Online Sites

Huge Genealogical Database of Ukrainians Born in 1650–1920 is Now Online

According to EuroMaiden Press at http://bit.ly/2tbqm9k:

A huge database of people born in the territory of contemporary Ukraine between 1650 and 1920 became available online this week. Its opening crowned the four-year efforts of activists to digitize, systematize, and assemble countless entries from historical documents—but is not the final point of the project.

The database includes 2.56 mn people and is expected to reach 4 to 5 mn in 2019. The access to its contents is and will remain free of charge. The sources of data are manifold: birth registers, fiscal and parish censuses, lists of nobility, voters, the military, and victims of repressions, address directories, and other documents produced under the Tsardom of Muscovy, Russian and Habsburg Empires, Poland and the Soviet Union. A Roman-letter version of the data index is reportedly to be enabled in the coming months.

Presbyterian Church Records Now Available on ScotlandsPeople

According to an announcement on the ScotlandsPeople web site at: http://bit.ly/2seqPml:

“From 26 June 2017, more than 36,000 new presbyterian church records, covering the period 1744 to 1855 have been added to ScotlandsPeople’. The 20,255 births and baptisms (1744-1855), 10,368 marriages and proclamations (1729-1855) and 5,422 death and burial records (1783-1855) may be especially helpful for anyone searching for a person born or baptised, married or died before the introduction of statutory registration in 1855. Further information about our church registers can be found in our record guide.

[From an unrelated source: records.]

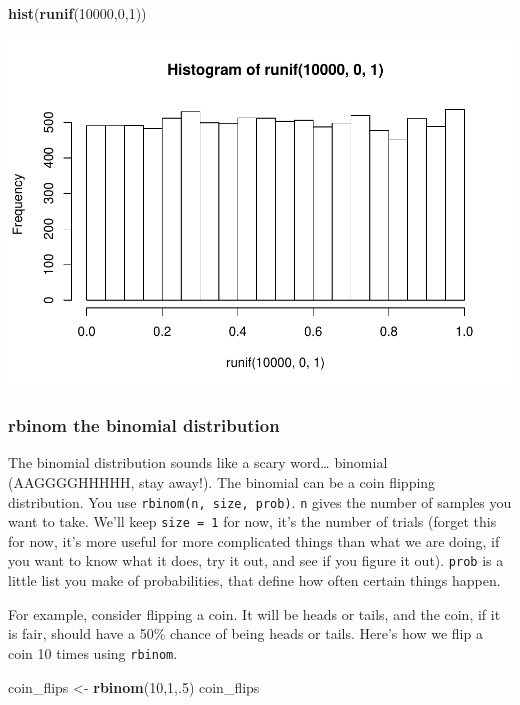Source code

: \documentclass[]{book}
\newenvironment{Shaded}{\begin{snugshade}}{\end{snugshade}}
\newcommand{\KeywordTok}[1]{\textcolor[rgb]{0.13,0.29,0.53}{\textbf{#1}}}
\newcommand{\DecValTok}[1]{\textcolor[rgb]{0.00,0.00,0.81}{#1}}
\newcommand{\StringTok}[1]{\textcolor[rgb]{0.31,0.60,0.02}{#1}}
\newcommand{\NormalTok}[1]{#1}
\begin{document}
\begin{Shaded}
\begin{Highlighting}[]
\KeywordTok{hist}\NormalTok{(}\KeywordTok{runif}\NormalTok{(}\DecValTok{10000}\NormalTok{,}\DecValTok{0}\NormalTok{,}\DecValTok{1}\NormalTok{))}
\end{Highlighting}
\end{Shaded}

\includegraphics{Statistics_Lab_files/figure-latex/unnamed-chunk-109-1.pdf}

\subsubsection{rbinom the binomial
distribution}\label{rbinom-the-binomial-distribution}

The binomial distribution sounds like a scary word\ldots{} binomial
(AAGGGGHHHHH, stay away!). The binomial can be a coin flipping
distribution. You use \texttt{rbinom(n,\ size,\ prob)}. \texttt{n} gives
the number of samples you want to take. We'll keep \texttt{size\ =\ 1}
for now, it's the number of trials (forget this for now, it's more
useful for more complicated things than what we are doing, if you want
to know what it does, try it out, and see if you figure it out).
\texttt{prob} is a little list you make of probabilities, that define
how often certain things happen.

For example, consider flipping a coin. It will be heads or tails, and
the coin, if it is fair, should have a 50\% chance of being heads or
tails. Here's how we flip a coin 10 times using \texttt{rbinom}.

\begin{Shaded}
\begin{Highlighting}[]
\NormalTok{coin_flips <-}\StringTok{ }\KeywordTok{rbinom}\NormalTok{(}\DecValTok{10}\NormalTok{,}\DecValTok{1}\NormalTok{,.}\DecValTok{5}\NormalTok{)}
\NormalTok{coin_flips}
\end{Highlighting}
\end{Shaded}
\end{document}
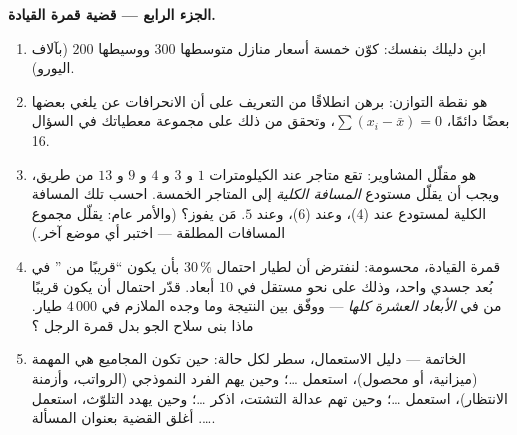 \begin{problem}
\medskip
\noindent\textbf{الجزء الرابع --- قضية قمرة القيادة.}
\begin{enumerate}[resume]
  \item ابنِ دليلك بنفسك: كوّن خمسة أسعار منازل
        متوسطها $300$ ووسيطها $200$ (بآلاف اليورو).
  \item {} هو نقطة التوازن: برهن انطلاقًا من التعريف
        على أن الانحرافات عن  يلغي بعضها بعضًا دائمًا،
        $\sum (x_i - \bar x) = 0$، وتحقق من ذلك على مجموعة معطياتك
        في السؤال 16.
  \item {} هو مقلّل المشاوير: تقع متاجر عند
        الكيلومترات $1$ و $3$ و $4$ و $9$ و $13$ من طريق، ويجب أن
        يقلّل مستودع \emph{المسافة الكلية} إلى
        المتاجر الخمسة. احسب تلك المسافة الكلية لمستودع عند
         ($4$)، وعند  ($6$)، وعند $5$. مَن يفوز؟
        (والأمر عام:  يقلّل مجموع المسافات المطلقة ---
        اختبر أي موضع آخر.)
  \item قمرة القيادة، محسومة: لنفترض أن لطيار احتمال $30\,\%$
        بأن يكون ``قريبًا من '' في بُعد جسدي
        واحد، وذلك على نحو مستقل في $10$ أبعاد.
        قدّر احتمال أن يكون قريبًا من  في
        \emph{الأبعاد العشرة كلها} --- ووفّق بين النتيجة وما
        وجده الملازم في $4\,000$ طيار. ماذا بنى سلاح
        الجو بدل قمرة الرجل ؟
  \item الخاتمة --- دليل الاستعمال، سطر لكل حالة: حين تكون المجاميع
        هي المهمة (ميزانية، أو محصول)، استعمل \dots؛
        وحين يهم الفرد النموذجي (الرواتب، وأزمنة
        الانتظار)، استعمل \dots؛ وحين تهم عدالة التشتت،
        اذكر \dots؛ وحين يهدد التلوّث، استعمل
        \dots. أغلق القضية بعنوان المسألة.
\end{enumerate}
\end{problem}
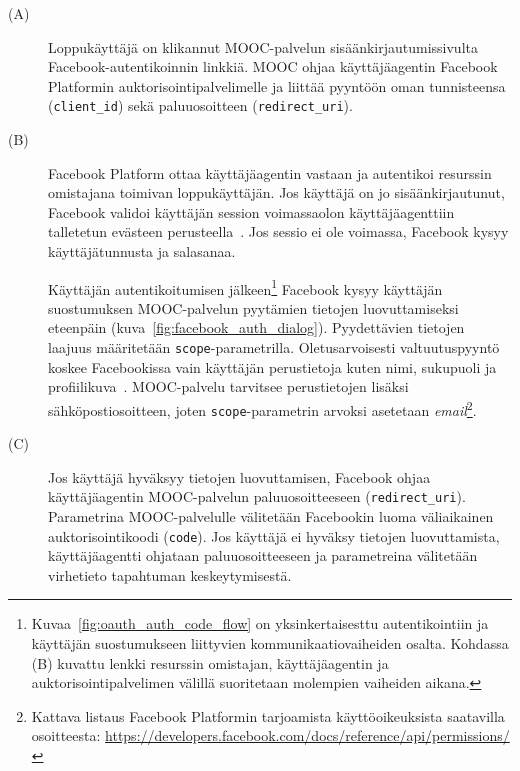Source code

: \documentclass[finnish,gradu]{tktltiki}
\begin{document}
  \begin{description}
  \item[(A)]
   Loppukäyttäjä on klikannut MOOC-palvelun sisäänkirjautumissivulta Facebook-autentikoinnin linkkiä.
   MOOC ohjaa käyttäjäagentin Facebook Platformin auktorisointipalvelimelle ja liittää pyyntöön oman tunnisteensa (\verb!client_id!) sekä paluuosoitteen (\verb!redirect_uri!).

  \item[(B)]
  Facebook Platform ottaa käyttäjäagentin vastaan ja autentikoi resurssin omistajana toimivan loppukäyttäjän. Jos käyttäjä on jo sisäänkirjautunut, Facebook validoi käyttäjän session voimassaolon  käyttäjäagenttiin talletetun evästeen perusteella~\cite{facebook_oauth2_doc}. Jos sessio ei ole voimassa, Facebook kysyy käyttäjätunnusta ja salasanaa.

  Käyttäjän autentikoitumisen jälkeen\footnote{
    Kuvaa~\ref{fig:oauth_auth_code_flow} on yksinkertaisesttu autentikointiin ja käyttäjän suostumukseen liittyvien kommunikaatiovaiheiden osalta. Kohdassa (B) kuvattu lenkki resurssin omistajan, käyttäjäagentin ja auktorisointipalvelimen välillä suoritetaan molempien vaiheiden aikana.
  }
  Facebook kysyy käyttäjän suostumuksen MOOC-palvelun pyytämien tietojen luovuttamiseksi eteenpäin (kuva~\ref{fig:facebook_auth_dialog}). Pyydettävien tietojen laajuus määritetään \verb!scope!-parametrilla. Oletusarvoisesti valtuutuspyyntö koskee Facebookissa vain käyttäjän perustietoja kuten nimi, sukupuoli ja profiilikuva~\cite{facebook_oauth2_doc}. MOOC-palvelu tarvitsee perustietojen lisäksi sähköpostiosoitteen, joten \verb!scope!-parametrin arvoksi asetetaan \emph{email}\footnote{
    Kattava listaus Facebook Platformin tarjoamista käyttöoikeuksista saatavilla osoitteesta:
    \url{https://developers.facebook.com/docs/reference/api/permissions/}
  }.


  \item[(C)]

  Jos käyttäjä hyväksyy tietojen luovuttamisen, Facebook ohjaa käyttäjäagentin MOOC-palvelun paluuosoitteeseen (\verb!redirect_uri!). Parametrina MOOC-palvelulle välitetään Facebookin luoma väliaikainen auktorisointikoodi (\verb!code!).
  Jos käyttäjä ei hyväksy tietojen luovuttamista, käyttäjäagentti ohjataan paluuosoitteeseen ja parametreina välitetään virhetieto tapahtuman keskeytymisestä.


\end{description}
\end{document}
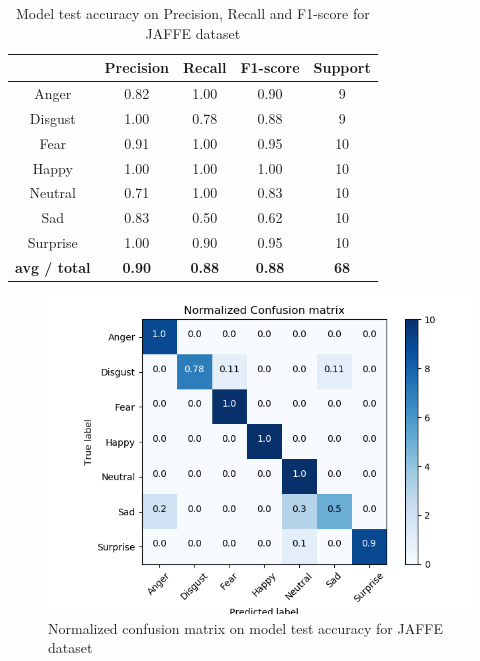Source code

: \documentclass[master]{thesis-uestc}
\begin{document}
\begin{table}[ht]
\renewcommand{\arraystretch}{1.3}
\caption{Model test accuracy on Precision, Recall and F1-score for JAFFE dataset}
\label{table_jaffe_scores}
\begin{center}
\begin{tabular}{|c|c|c|c|c|}

\hline
 & Precision & Recall & F1-score & Support\\ \hline

Anger & 0.82 & 1.00 & 0.90 & 9\\ \hline
Disgust & 1.00 & 0.78 & 0.88 & 9\\ \hline
Fear & 0.91 & 1.00 & 0.95 & 10\\ \hline
Happy & 1.00 & 1.00 & 1.00 & 10\\ \hline
Neutral & 0.71 & 1.00 & 0.83 & 10\\ \hline
Sad & 0.83 & 0.50 & 0.62 & 10\\ \hline
Surprise & 1.00 & 0.90 & 0.95 & 10\\ \hline

\textbf{avg / total} & \textbf{0.90} & \textbf{0.88} & \textbf{0.88} & \textbf{68}\\ \hline
\end{tabular}
\end{center}
\end{table}

\begin{figure}[ht]
\includegraphics[width=5in]{pic/JAFFE_CM_normalized.png}
\caption{Normalized confusion matrix on model test accuracy for JAFFE dataset}
\label{fig_jaffe_cm_scores}
\end{figure}
\end{document}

“Old Parish Registers (OPRs), already available to search through the website, were compiled by ministers of the Church of Scotland, and therefore do not include surviving records of baptisms that were created in other presbyterian denominations that separated themselves from the established church and sometimes also formed further separate denominations.”

You can read the full announcement at: http://bit.ly/2seqPml.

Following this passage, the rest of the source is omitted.